Huntington's disease is a dominantly inherited neurodegenerative disorder that results from expanded polyglutamine (polyQ) repeats in the huntingtin protein (HTT). This leads to progressive striatal and cortical neurodegeneration and associated motor, cognitive and behavioural disturbances. Reducing the expression of the mutant HTT gene using RNA interference (RNAi) has emerged as a promising treatment for this fatal neurodegenerative disorder, according to a new report in the Proceedings of the National Academy of Sciences USA.

Previous attempts to develop therapeutic interventions for Huntington's disease have focused on targeting the downstream effectors of HTT expression. However, until now, there have been no efforts to directly target the underlying mutant gene.

Davidson and colleagues injected vectors that encode short hairpin RNA sequences into a transgenic mouse model of Huntington's disease. This resulted in reduced expression of mutant human HTT in the striatum and marked improvements in motor and neuropathological abnormalities. The authors suggest that the hairpin sequence could be further optimized according to more recently issued guidelines, which might lead to greater therapeutic benefit.

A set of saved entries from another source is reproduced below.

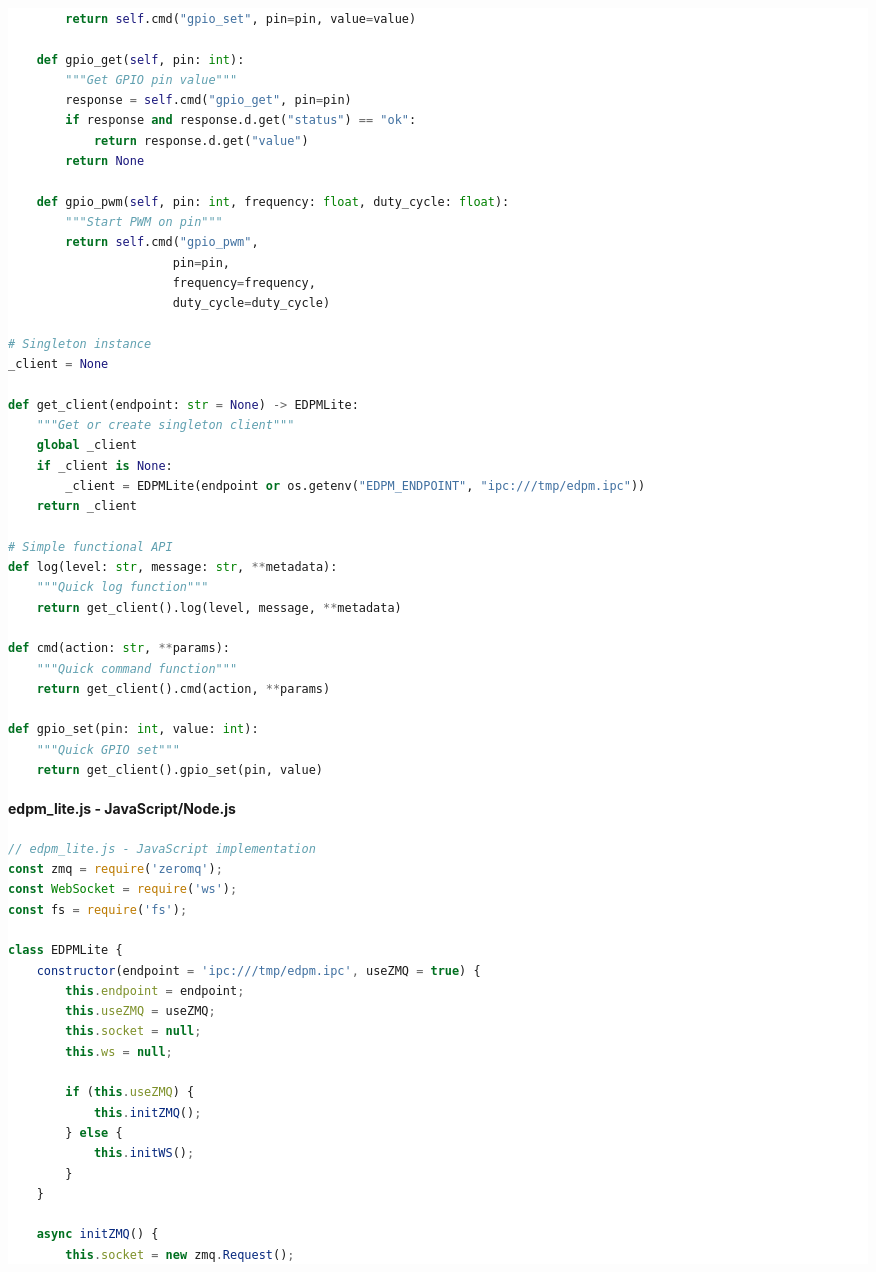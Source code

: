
 ```python
        return self.cmd("gpio_set", pin=pin, value=value)
    
    def gpio_get(self, pin: int):
        """Get GPIO pin value"""
        response = self.cmd("gpio_get", pin=pin)
        if response and response.d.get("status") == "ok":
            return response.d.get("value")
        return None
    
    def gpio_pwm(self, pin: int, frequency: float, duty_cycle: float):
        """Start PWM on pin"""
        return self.cmd("gpio_pwm", 
                       pin=pin, 
                       frequency=frequency,
                       duty_cycle=duty_cycle)

# Singleton instance
_client = None

def get_client(endpoint: str = None) -> EDPMLite:
    """Get or create singleton client"""
    global _client
    if _client is None:
        _client = EDPMLite(endpoint or os.getenv("EDPM_ENDPOINT", "ipc:///tmp/edpm.ipc"))
    return _client

# Simple functional API
def log(level: str, message: str, **metadata):
    """Quick log function"""
    return get_client().log(level, message, **metadata)

def cmd(action: str, **params):
    """Quick command function"""
    return get_client().cmd(action, **params)

def gpio_set(pin: int, value: int):
    """Quick GPIO set"""
    return get_client().gpio_set(pin, value)
```

#### **edpm_lite.js** - JavaScript/Node.js
```javascript
// edpm_lite.js - JavaScript implementation
const zmq = require('zeromq');
const WebSocket = require('ws');
const fs = require('fs');

class EDPMLite {
    constructor(endpoint = 'ipc:///tmp/edpm.ipc', useZMQ = true) {
        this.endpoint = endpoint;
        this.useZMQ = useZMQ;
        this.socket = null;
        this.ws = null;
        
        if (this.useZMQ) {
            this.initZMQ();
        } else {
            this.initWS();
        }
    }
    
    async initZMQ() {
        this.socket = new zmq.Request();
```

In this study, RNAi affected the expression of mutant human HTT but not normal mouse Htt owing to differences in the mouse and human genes. However, if this method were used in human patients, the expression of both the normal and the mutated copies of the gene would be reduced, which raises the interesting question of whether reduced expression of both normal and mutated HTT could be tolerated in humans. This question needs to be tackled before RNAi can be tested therapeutically in humans with Huntington's disease. Nevertheless, these results provide encouraging evidence that gene silencing techniques could be developed to directly target the underlying genetic abnormality in Huntington's disease, and, potentially, other neurodegenerative disorders.